Exercise objective = The full data, repeated exactly, is the only answer needed.

Exercise material =
———

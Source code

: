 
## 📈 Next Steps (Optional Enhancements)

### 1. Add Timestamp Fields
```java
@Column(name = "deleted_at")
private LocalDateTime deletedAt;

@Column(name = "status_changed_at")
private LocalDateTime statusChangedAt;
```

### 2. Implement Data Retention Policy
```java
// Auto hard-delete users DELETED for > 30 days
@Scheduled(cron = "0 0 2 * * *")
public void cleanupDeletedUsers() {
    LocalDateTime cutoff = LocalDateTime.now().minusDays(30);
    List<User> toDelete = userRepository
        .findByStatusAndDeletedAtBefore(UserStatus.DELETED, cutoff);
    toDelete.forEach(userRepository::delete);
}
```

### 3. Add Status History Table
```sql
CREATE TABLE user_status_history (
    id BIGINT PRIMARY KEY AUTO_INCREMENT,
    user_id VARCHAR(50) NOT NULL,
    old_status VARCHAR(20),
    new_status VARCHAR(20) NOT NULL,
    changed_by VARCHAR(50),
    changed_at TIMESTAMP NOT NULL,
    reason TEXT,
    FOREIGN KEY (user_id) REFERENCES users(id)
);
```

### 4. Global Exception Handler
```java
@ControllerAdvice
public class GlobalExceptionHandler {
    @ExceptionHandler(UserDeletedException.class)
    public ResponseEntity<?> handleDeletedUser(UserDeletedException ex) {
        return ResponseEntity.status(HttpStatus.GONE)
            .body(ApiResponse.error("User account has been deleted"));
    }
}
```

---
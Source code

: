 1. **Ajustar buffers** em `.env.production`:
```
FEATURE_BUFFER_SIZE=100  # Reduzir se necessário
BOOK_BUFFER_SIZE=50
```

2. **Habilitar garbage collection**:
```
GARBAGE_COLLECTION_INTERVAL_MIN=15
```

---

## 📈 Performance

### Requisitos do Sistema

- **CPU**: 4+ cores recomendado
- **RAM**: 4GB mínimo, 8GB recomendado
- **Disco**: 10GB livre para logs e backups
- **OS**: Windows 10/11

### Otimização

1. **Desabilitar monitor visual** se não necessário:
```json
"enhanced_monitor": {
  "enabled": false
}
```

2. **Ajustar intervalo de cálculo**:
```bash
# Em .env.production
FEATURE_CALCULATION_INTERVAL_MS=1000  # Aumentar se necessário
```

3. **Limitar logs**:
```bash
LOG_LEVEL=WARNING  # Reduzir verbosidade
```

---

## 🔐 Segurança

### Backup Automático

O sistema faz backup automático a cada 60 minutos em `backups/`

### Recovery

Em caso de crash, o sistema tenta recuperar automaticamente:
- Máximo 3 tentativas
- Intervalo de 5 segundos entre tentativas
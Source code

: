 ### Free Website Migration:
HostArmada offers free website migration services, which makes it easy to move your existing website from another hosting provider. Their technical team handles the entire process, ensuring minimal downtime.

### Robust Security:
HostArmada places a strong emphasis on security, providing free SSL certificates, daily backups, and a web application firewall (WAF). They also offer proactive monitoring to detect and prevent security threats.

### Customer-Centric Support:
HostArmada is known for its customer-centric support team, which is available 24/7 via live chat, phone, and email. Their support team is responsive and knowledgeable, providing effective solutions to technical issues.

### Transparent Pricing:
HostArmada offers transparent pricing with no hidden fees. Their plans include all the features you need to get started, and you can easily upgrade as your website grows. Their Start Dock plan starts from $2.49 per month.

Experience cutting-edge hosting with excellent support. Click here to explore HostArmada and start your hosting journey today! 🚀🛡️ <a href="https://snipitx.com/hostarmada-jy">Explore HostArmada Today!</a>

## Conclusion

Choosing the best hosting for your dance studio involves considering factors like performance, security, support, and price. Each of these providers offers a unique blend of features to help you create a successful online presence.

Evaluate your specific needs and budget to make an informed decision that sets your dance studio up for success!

———

Task response =
Source code

: 
## 📈 Next Steps (Optional Enhancements)

### 1. Add Timestamp Fields
```java
@Column(name = "deleted_at")
private LocalDateTime deletedAt;

@Column(name = "status_changed_at")
private LocalDateTime statusChangedAt;
```

### 2. Implement Data Retention Policy
```java
// Auto hard-delete users DELETED for > 30 days
@Scheduled(cron = "0 0 2 * * *")
public void cleanupDeletedUsers() {
    LocalDateTime cutoff = LocalDateTime.now().minusDays(30);
    List<User> toDelete = userRepository
        .findByStatusAndDeletedAtBefore(UserStatus.DELETED, cutoff);
    toDelete.forEach(userRepository::delete);
}
```

### 3. Add Status History Table
```sql
CREATE TABLE user_status_history (
    id BIGINT PRIMARY KEY AUTO_INCREMENT,
    user_id VARCHAR(50) NOT NULL,
    old_status VARCHAR(20),
    new_status VARCHAR(20) NOT NULL,
    changed_by VARCHAR(50),
    changed_at TIMESTAMP NOT NULL,
    reason TEXT,
    FOREIGN KEY (user_id) REFERENCES users(id)
);
```

### 4. Global Exception Handler
```java
@ControllerAdvice
public class GlobalExceptionHandler {
    @ExceptionHandler(UserDeletedException.class)
    public ResponseEntity<?> handleDeletedUser(UserDeletedException ex) {
        return ResponseEntity.status(HttpStatus.GONE)
            .body(ApiResponse.error("User account has been deleted"));
    }
}
```

---
Source code

: 1. **Ajustar buffers** em `.env.production`:
```
FEATURE_BUFFER_SIZE=100  # Reduzir se necessário
BOOK_BUFFER_SIZE=50
```

2. **Habilitar garbage collection**:
```
GARBAGE_COLLECTION_INTERVAL_MIN=15
```

---

## 📈 Performance

### Requisitos do Sistema

- **CPU**: 4+ cores recomendado
- **RAM**: 4GB mínimo, 8GB recomendado
- **Disco**: 10GB livre para logs e backups
- **OS**: Windows 10/11

### Otimização

1. **Desabilitar monitor visual** se não necessário:
```json
"enhanced_monitor": {
  "enabled": false
}
```

2. **Ajustar intervalo de cálculo**:
```bash
# Em .env.production
FEATURE_CALCULATION_INTERVAL_MS=1000  # Aumentar se necessário
```

3. **Limitar logs**:
```bash
LOG_LEVEL=WARNING  # Reduzir verbosidade
```

---

## 🔐 Segurança

### Backup Automático

O sistema faz backup automático a cada 60 minutos em `backups/`

### Recovery

Em caso de crash, o sistema tenta recuperar automaticamente:
- Máximo 3 tentativas
- Intervalo de 5 segundos entre tentativas
Source code

: ### Free Website Migration:
HostArmada offers free website migration services, which makes it easy to move your existing website from another hosting provider. Their technical team handles the entire process, ensuring minimal downtime.

### Robust Security:
HostArmada places a strong emphasis on security, providing free SSL certificates, daily backups, and a web application firewall (WAF). They also offer proactive monitoring to detect and prevent security threats.

### Customer-Centric Support:
HostArmada is known for its customer-centric support team, which is available 24/7 via live chat, phone, and email. Their support team is responsive and knowledgeable, providing effective solutions to technical issues.

### Transparent Pricing:
HostArmada offers transparent pricing with no hidden fees. Their plans include all the features you need to get started, and you can easily upgrade as your website grows. Their Start Dock plan starts from $2.49 per month.

Experience cutting-edge hosting with excellent support. Click here to explore HostArmada and start your hosting journey today! 🚀🛡️ <a href="https://snipitx.com/hostarmada-jy">Explore HostArmada Today!</a>

## Conclusion

Choosing the best hosting for your dance studio involves considering factors like performance, security, support, and price. Each of these providers offers a unique blend of features to help you create a successful online presence.

Evaluate your specific needs and budget to make an informed decision that sets your dance studio up for success!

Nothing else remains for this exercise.